My personal aspiration is to dance in the streets of Hpa-an when the junta is finally crushed. Then maybe I can return to peace-time livelihood work. I want to travel freely around Myanmar, which was never possible. I want to see the Karen people have freedom from fear in their country for the first time. I don’t know if all of the ethnic homelands will choose federal democracy or independence, but whatever they choose, their new military power will enable them to have it. And when the new order is being decided, I hope it can be done peacefully among the various parties with their competing interests.
If you could ask for specific forms of help—whether resources, awareness, or advocacy—what would your message be to the outside world?
The KNU has said that if the Myanmar resistance received only 1% of the military aid given to Ukraine, it could quickly finish the war. Humanitarian assistance is important to the people displaced and impoverished by the junta, but it is only a band-aid that won’t address the underlying problem. Only military assistance can help end the war so all the refugees can go home and economic development can begin again. That is the real solution.

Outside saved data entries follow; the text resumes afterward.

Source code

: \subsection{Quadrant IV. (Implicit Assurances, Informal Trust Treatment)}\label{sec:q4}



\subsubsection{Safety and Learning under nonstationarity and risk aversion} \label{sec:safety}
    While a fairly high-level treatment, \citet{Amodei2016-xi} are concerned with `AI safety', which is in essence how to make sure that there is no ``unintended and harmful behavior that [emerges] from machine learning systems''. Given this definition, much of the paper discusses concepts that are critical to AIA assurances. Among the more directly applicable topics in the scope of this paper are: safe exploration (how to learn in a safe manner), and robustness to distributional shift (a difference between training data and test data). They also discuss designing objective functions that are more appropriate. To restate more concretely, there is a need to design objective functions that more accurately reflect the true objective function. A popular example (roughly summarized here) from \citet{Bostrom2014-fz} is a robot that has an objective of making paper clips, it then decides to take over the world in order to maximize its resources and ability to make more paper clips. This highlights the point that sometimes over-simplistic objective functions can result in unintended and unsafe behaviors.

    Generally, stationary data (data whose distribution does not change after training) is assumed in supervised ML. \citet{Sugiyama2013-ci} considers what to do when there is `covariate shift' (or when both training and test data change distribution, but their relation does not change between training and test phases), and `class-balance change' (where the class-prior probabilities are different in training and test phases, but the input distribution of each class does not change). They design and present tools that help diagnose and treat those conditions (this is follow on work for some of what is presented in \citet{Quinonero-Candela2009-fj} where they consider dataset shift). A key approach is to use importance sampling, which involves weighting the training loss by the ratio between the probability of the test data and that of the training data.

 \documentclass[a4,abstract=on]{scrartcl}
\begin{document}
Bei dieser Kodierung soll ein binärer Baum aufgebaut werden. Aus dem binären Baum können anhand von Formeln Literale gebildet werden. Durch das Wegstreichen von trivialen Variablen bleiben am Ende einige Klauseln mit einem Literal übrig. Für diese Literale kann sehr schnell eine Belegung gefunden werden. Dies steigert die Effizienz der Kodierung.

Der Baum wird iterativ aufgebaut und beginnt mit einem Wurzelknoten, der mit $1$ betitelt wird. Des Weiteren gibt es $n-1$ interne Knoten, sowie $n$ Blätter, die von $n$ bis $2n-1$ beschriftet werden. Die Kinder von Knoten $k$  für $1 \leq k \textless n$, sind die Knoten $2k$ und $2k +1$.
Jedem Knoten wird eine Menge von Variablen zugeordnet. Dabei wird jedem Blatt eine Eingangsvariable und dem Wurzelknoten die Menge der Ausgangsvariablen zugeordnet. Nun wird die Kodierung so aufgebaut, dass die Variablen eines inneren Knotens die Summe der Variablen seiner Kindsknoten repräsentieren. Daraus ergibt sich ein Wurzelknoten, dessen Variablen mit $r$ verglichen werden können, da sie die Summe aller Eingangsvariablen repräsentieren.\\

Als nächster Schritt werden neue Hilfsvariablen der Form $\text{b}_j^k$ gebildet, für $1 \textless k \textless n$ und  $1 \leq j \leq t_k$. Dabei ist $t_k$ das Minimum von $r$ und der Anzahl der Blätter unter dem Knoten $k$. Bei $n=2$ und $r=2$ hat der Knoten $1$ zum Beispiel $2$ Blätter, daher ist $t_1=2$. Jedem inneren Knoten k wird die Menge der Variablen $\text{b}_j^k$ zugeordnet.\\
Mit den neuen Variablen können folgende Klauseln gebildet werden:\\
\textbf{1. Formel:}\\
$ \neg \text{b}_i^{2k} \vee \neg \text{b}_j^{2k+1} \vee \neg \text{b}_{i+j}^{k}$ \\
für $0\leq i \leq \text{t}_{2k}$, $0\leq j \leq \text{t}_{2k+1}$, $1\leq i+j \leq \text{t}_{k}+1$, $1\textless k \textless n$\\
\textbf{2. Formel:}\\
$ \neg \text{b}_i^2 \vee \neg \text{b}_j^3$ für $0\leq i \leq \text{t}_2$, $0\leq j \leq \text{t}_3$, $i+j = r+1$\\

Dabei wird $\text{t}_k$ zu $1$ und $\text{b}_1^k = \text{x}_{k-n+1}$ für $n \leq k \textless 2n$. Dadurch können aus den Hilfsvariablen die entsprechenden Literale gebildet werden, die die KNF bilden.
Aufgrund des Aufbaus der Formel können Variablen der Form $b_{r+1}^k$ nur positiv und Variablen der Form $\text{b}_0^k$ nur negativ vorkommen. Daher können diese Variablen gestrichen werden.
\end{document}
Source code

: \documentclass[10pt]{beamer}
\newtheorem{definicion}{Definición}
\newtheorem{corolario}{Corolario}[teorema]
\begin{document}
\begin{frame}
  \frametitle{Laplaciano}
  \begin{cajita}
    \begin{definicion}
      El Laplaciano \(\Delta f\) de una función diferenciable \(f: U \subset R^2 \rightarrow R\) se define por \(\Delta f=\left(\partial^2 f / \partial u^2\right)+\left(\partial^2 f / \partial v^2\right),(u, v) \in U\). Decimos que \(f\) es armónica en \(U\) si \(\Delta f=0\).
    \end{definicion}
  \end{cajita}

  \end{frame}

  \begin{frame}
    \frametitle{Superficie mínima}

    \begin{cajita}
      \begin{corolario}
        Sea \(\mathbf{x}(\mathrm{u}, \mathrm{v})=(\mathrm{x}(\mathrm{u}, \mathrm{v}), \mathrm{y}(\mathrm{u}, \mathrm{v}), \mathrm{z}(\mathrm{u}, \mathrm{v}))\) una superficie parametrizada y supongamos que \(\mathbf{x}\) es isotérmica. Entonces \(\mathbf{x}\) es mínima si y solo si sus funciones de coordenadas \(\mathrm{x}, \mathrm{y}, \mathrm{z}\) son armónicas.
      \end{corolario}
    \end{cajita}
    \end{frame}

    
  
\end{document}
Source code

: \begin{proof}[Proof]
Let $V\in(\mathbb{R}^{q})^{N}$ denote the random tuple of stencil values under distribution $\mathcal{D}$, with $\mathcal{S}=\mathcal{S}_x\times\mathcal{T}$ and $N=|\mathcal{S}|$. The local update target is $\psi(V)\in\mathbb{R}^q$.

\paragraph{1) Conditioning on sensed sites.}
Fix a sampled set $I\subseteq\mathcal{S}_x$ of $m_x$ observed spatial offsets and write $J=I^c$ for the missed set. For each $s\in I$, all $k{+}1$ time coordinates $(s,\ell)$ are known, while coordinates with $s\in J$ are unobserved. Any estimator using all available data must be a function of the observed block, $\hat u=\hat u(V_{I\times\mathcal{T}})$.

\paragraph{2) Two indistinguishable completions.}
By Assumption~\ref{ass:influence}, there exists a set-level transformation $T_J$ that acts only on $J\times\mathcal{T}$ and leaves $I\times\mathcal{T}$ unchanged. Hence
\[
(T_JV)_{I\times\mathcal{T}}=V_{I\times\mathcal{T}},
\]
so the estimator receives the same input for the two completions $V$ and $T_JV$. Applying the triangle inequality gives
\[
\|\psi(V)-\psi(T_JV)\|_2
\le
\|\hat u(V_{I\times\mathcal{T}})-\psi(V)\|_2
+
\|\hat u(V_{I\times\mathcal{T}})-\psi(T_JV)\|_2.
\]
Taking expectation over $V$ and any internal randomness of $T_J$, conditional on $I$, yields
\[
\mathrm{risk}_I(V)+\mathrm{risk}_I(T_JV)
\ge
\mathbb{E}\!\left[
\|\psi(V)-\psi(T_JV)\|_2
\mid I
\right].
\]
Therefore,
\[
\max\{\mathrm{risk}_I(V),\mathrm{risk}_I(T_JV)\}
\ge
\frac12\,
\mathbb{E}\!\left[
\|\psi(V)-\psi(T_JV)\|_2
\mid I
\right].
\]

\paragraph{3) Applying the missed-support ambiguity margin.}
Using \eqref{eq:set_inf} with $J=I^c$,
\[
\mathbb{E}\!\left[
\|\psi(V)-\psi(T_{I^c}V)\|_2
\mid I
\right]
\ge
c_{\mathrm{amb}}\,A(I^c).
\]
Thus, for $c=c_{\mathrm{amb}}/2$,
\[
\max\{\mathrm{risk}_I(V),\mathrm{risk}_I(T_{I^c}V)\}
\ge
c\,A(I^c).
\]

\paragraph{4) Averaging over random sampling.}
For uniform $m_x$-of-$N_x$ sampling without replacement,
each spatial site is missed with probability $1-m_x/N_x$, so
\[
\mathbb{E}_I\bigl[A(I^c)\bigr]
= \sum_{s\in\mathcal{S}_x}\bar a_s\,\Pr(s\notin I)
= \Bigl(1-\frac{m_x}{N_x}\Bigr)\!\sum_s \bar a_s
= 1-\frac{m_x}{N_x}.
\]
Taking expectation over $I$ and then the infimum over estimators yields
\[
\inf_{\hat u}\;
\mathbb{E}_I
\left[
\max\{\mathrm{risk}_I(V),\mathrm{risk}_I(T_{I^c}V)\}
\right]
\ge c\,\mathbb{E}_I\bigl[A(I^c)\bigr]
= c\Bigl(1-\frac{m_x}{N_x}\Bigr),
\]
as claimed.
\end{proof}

Of course, you have China looming threateningly to the north. If Western countries gave weapons to the resistance, there is the risk of a Chinese invasion to prop up the illegal Naypyitaw regime. Perhaps that is why they don’t do it.
Another thing supporters could give is money. The American government is contributing several million dollars to the NUG and ethnic homeland governments for non-lethal technical and humanitarian assistance, but other countries could do so as well. It would be best if the Chinese could understand that they will eventually have to deal with the NUG, and begin building that relationship. And as mentioned, the international aid industry needs to directly support the NUG, ethnic homeland governments, and local aid organizations that have done all the work in this crisis, and separate themselves entirely from the junta.